Modern Control Theory — Linear Systems Project
Designed state-feedback controllers and observers for a 2-DOF torsional apparatus simulating satellite docking — ELEC 481 course project.
Overview
Course project for ELEC 481 (Linear Systems) focused on advanced control system design. The challenge: control a 2-DOF torsional apparatus that simulates the dynamics of satellite docking — specifically the torsional stress applied when two spacecraft modules connect.
Grade: 90/100
The Physical System
A laboratory apparatus with two rotating discs connected by a flexible shaft. The dynamics mimic the oscillations and coupling effects you'd see in real spacecraft docking scenarios.
Controllers Implemented
1. PID Controller
Baseline approach — tune proportional, integral, and derivative gains for acceptable performance.

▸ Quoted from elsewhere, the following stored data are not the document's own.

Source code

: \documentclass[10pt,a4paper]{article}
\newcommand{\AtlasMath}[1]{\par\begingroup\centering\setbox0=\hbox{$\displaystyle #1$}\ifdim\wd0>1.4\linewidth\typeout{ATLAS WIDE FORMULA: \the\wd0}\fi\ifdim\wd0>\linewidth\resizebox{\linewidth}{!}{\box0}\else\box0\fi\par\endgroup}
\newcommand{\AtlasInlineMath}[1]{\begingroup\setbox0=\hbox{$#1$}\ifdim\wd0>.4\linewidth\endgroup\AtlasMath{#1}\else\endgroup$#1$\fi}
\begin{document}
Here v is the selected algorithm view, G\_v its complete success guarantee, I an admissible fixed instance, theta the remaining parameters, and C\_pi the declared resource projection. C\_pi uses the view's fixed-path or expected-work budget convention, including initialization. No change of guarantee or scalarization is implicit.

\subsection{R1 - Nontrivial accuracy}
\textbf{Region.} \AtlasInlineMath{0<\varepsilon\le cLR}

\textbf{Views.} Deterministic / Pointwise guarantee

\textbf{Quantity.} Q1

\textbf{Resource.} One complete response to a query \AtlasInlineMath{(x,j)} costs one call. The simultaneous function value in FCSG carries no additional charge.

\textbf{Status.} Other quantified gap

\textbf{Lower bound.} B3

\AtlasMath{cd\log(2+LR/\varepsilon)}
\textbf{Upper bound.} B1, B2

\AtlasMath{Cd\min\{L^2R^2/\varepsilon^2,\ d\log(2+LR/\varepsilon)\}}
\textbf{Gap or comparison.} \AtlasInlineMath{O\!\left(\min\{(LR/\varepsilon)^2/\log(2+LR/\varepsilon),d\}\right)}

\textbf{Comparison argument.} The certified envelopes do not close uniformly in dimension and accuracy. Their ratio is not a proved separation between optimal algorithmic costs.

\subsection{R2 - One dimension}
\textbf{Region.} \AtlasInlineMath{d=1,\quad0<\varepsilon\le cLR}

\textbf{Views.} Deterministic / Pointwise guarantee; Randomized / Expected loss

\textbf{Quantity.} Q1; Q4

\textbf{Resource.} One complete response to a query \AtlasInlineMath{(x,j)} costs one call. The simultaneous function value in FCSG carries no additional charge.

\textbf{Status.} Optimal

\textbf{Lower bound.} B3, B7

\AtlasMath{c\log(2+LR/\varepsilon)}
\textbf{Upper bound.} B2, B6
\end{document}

2. State Feedback Controller
Full state feedback using pole placement. Faster response and better damping than PID, but requires all states to be measurable.
3. Full-Order Observer
Estimate all system states from limited measurements. Combined with state feedback for output-only control.
4. Reduced-Order Observer
More efficient observer that only estimates unmeasured states. Faster computation, same control performance.
Technical Stack
- MATLAB: System modeling, controller design, analysis
- Simulink: Real-time simulation and visualization
- State-space methods: Modern control theory throughout
Application Context
Why satellite docking? Because when two modules connect in orbit, the torsional dynamics are critical. Over-aggressive control causes oscillations. Under-damped response causes structural stress. Getting it right requires exactly the kind of controller tuning we practiced in this project.